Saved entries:
========

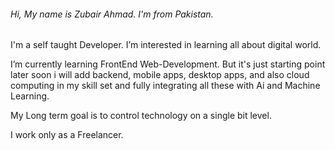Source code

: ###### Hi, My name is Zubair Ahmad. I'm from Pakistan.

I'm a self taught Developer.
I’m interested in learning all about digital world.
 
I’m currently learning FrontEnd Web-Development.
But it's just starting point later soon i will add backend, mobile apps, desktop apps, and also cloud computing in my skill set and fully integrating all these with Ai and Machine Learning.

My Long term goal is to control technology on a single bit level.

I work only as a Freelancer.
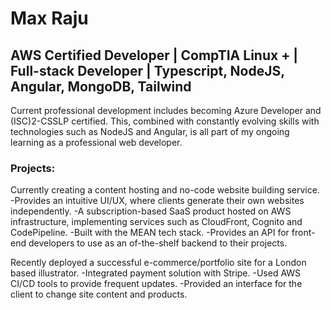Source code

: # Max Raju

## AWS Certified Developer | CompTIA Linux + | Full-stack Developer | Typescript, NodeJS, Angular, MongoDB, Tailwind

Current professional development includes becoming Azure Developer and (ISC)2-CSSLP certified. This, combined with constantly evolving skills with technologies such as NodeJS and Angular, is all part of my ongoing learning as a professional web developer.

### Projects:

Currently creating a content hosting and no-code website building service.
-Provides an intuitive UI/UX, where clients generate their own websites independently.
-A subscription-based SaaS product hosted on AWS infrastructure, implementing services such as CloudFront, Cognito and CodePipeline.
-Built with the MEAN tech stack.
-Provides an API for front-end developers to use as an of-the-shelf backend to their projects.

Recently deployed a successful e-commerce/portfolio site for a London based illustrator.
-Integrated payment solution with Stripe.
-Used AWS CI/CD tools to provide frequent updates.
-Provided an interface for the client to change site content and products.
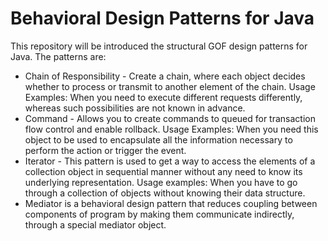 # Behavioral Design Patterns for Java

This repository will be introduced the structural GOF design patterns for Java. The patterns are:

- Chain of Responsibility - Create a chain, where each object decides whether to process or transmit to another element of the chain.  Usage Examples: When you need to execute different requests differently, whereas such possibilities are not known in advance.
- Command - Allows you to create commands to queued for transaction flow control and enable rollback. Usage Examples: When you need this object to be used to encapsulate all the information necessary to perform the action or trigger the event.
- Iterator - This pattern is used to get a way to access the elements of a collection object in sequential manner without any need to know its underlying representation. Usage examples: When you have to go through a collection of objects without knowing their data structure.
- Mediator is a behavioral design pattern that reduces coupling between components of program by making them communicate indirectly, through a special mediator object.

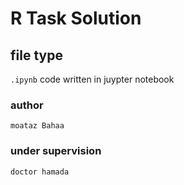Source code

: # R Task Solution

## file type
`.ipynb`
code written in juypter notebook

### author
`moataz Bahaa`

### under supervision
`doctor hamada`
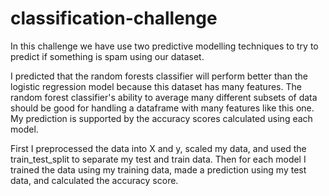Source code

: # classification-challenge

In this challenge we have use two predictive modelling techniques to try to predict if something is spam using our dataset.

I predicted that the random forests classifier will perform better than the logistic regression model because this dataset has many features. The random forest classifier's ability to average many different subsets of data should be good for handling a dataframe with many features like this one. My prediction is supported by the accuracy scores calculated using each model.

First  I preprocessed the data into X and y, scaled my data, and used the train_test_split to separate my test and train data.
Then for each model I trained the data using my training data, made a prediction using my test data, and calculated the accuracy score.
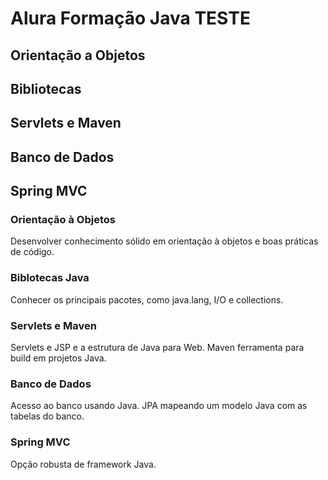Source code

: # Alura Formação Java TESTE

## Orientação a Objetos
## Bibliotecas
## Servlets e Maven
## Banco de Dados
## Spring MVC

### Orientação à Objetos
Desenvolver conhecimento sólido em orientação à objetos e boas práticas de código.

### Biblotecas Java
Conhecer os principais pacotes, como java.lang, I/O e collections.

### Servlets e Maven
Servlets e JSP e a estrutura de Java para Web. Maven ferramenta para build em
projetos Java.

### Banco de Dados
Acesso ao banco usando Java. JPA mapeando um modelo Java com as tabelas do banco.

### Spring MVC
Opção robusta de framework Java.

========

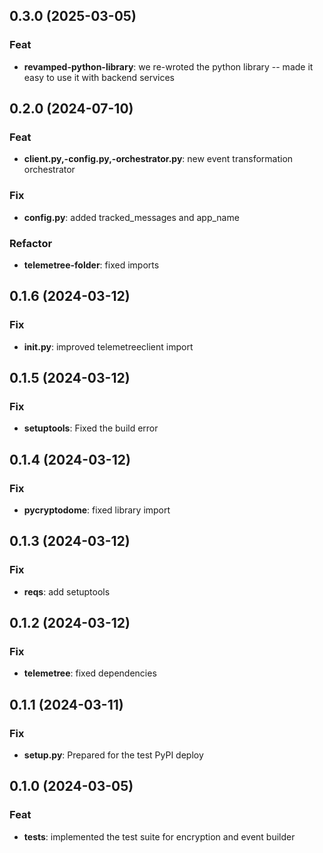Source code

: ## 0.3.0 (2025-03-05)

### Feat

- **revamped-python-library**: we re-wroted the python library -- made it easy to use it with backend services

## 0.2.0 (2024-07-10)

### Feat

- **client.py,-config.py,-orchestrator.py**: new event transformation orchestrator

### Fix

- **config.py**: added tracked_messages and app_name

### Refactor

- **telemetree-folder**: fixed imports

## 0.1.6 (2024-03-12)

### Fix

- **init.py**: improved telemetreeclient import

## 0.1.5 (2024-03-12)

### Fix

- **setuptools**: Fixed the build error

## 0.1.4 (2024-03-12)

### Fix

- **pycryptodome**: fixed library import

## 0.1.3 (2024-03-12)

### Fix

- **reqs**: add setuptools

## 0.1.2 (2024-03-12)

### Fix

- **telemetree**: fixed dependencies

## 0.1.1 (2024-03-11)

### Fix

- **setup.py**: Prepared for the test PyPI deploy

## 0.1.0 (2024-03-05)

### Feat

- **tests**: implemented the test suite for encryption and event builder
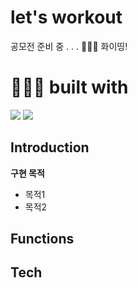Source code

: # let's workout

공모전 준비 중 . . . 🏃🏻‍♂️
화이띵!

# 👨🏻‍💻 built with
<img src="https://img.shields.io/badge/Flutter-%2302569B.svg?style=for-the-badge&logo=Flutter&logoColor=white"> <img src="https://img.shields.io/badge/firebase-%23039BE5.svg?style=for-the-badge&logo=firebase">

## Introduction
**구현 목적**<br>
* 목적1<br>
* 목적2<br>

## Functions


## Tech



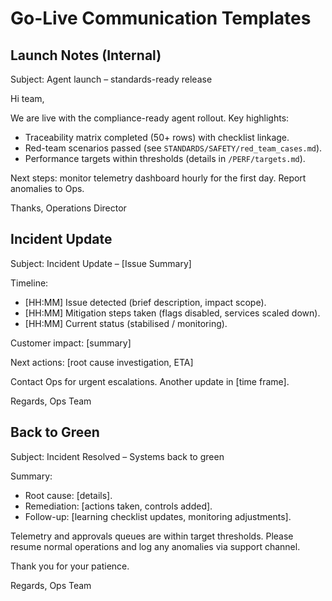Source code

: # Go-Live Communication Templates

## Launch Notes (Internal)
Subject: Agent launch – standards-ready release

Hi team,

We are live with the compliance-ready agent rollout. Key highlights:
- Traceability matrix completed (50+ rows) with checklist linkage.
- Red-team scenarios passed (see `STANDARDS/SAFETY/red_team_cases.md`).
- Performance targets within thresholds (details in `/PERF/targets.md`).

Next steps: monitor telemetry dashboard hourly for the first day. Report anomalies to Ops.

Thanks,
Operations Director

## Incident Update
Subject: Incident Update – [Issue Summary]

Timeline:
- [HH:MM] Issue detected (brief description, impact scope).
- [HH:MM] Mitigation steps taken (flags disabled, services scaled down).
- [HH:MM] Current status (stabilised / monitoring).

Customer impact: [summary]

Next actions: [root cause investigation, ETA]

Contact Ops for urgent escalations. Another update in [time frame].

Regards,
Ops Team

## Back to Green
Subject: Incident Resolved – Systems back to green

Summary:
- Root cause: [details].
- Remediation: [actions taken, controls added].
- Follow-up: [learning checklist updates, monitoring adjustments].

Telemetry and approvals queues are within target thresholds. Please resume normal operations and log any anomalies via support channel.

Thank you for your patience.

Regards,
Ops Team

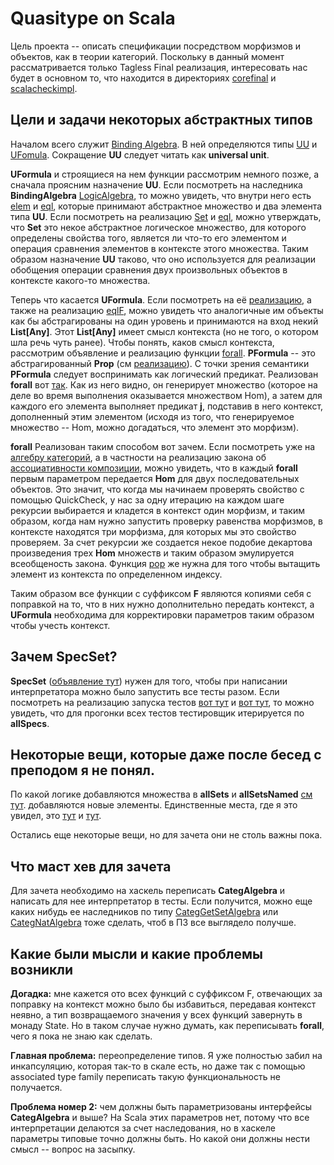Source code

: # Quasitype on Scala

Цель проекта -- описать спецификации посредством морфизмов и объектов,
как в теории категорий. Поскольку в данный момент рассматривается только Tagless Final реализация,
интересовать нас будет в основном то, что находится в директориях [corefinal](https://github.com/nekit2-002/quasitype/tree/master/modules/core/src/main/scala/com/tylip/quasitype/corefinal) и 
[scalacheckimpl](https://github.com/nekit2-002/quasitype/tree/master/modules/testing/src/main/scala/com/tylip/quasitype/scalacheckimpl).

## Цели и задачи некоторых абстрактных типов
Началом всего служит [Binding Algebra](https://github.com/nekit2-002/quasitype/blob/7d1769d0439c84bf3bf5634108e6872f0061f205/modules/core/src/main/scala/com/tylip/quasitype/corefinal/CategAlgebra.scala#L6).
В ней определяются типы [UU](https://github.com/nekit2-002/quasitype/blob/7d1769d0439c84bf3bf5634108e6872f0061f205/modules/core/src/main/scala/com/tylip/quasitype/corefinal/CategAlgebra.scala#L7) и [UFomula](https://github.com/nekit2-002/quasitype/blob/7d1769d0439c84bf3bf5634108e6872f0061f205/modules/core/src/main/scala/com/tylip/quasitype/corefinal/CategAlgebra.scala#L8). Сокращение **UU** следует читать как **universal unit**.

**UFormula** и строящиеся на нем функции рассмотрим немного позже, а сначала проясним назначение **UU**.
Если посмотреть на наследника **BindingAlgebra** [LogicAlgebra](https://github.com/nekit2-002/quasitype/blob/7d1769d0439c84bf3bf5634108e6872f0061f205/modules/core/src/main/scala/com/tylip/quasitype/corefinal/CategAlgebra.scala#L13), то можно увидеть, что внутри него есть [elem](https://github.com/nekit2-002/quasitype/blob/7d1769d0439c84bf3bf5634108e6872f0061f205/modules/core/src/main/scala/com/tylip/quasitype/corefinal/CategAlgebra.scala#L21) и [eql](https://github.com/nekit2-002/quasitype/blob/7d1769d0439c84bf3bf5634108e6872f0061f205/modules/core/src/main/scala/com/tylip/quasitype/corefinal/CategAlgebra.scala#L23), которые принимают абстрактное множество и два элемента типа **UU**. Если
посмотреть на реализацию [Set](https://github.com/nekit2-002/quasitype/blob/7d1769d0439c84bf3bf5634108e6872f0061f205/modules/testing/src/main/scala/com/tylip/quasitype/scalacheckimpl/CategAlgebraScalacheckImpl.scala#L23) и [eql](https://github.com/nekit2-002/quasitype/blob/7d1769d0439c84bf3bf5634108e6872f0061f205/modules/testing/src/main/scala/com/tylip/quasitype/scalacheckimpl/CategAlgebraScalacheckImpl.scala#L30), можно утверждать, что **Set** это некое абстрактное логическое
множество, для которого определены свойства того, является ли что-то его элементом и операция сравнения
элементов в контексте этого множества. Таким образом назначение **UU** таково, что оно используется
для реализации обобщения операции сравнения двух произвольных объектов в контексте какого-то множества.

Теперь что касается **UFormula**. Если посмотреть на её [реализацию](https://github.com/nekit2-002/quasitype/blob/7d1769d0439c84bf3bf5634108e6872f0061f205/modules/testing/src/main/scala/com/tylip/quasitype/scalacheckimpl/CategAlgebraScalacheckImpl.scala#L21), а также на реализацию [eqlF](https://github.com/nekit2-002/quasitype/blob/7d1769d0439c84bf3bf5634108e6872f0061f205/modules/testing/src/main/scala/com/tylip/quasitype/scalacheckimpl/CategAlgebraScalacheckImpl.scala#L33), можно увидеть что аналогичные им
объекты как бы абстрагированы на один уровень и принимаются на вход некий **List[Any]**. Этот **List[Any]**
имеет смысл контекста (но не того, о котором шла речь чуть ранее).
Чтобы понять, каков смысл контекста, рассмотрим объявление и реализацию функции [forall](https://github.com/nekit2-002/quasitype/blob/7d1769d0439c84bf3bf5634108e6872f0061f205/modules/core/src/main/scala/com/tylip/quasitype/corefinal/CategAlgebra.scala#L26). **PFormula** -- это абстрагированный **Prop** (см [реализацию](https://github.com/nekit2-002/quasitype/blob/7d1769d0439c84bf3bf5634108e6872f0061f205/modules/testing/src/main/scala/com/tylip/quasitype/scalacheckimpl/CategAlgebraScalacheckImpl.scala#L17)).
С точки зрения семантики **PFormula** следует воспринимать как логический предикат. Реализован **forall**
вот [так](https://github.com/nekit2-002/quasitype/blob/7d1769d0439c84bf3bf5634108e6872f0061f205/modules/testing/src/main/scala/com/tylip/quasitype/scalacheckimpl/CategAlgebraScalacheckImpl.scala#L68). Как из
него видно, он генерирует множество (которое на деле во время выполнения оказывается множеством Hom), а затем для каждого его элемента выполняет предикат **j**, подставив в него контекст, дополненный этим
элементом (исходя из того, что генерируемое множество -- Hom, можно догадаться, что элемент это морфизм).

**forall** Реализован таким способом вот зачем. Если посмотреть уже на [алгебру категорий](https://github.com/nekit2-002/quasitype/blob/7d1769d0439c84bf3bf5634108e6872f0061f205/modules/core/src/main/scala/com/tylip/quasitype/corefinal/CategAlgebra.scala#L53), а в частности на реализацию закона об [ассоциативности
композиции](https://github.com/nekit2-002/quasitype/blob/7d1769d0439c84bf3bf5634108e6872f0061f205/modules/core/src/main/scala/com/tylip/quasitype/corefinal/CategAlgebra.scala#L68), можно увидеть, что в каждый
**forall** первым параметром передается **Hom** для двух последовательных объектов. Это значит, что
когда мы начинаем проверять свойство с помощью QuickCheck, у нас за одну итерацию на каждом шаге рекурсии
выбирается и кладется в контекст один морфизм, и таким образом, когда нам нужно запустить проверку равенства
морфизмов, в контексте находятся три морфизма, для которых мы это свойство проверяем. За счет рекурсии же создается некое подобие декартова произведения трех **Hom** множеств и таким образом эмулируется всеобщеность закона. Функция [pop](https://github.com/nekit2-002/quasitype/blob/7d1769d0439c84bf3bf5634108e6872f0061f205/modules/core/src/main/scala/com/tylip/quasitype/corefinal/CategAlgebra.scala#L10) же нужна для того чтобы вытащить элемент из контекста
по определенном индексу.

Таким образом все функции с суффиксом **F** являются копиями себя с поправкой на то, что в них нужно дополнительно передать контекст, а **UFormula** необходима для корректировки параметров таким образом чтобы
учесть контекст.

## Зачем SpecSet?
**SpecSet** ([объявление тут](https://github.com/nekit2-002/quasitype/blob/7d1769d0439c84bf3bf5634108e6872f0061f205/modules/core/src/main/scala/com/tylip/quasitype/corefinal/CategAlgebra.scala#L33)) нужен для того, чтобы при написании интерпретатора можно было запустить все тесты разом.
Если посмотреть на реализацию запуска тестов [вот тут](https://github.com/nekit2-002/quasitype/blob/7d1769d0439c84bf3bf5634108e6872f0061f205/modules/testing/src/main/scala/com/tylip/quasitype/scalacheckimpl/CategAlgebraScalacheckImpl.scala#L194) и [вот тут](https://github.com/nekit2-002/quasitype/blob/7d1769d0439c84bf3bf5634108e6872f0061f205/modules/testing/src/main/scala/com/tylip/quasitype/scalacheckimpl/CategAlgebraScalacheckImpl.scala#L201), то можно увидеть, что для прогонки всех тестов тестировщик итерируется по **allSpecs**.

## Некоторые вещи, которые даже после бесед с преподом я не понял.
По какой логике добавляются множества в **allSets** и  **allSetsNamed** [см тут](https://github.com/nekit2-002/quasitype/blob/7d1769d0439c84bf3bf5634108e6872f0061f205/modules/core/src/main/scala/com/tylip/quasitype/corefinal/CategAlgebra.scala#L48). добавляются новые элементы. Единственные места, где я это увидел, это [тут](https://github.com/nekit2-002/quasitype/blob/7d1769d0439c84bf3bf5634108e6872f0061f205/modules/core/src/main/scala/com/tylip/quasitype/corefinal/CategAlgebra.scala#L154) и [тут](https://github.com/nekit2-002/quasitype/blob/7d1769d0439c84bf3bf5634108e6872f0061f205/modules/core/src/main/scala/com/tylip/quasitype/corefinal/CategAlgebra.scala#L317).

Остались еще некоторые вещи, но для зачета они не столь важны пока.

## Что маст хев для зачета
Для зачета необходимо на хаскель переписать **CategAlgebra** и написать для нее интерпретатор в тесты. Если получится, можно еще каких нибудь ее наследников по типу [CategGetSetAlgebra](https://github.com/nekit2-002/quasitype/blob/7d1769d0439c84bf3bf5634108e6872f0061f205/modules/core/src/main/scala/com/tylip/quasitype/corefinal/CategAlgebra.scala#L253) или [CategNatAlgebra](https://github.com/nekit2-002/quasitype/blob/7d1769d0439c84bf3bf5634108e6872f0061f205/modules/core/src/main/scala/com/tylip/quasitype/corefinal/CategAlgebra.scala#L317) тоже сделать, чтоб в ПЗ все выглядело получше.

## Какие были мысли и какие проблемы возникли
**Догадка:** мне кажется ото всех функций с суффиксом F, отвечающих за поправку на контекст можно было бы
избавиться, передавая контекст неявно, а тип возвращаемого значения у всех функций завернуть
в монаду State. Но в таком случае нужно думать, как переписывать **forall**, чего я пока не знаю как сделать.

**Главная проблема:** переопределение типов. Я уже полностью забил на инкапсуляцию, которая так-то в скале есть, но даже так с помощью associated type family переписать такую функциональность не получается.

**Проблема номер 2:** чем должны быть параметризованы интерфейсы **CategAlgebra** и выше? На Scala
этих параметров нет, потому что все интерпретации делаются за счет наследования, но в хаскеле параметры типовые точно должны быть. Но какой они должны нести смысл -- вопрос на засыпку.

========

▸ EXERCISE DETAILS: Only the lines above from the one with "в монаду State." up to and including the one with "этих параметров нет, потому" should be repeated, exactly as written.

▸ SOLUTION:
в монаду State. Но в таком случае нужно думать, как переписывать **forall**, чего я пока не знаю как сделать.

**Главная проблема:** переопределение типов. Я уже полностью забил на инкапсуляцию, которая так-то в скале есть, но даже так с помощью associated type family переписать такую функциональность не получается.

**Проблема номер 2:** чем должны быть параметризованы интерфейсы **CategAlgebra** и выше? На Scala
этих параметров нет, потому что все интерпретации делаются за счет наследования, но в хаскеле параметры типовые точно должны быть. Но какой они должны нести смысл -- вопрос на засыпку.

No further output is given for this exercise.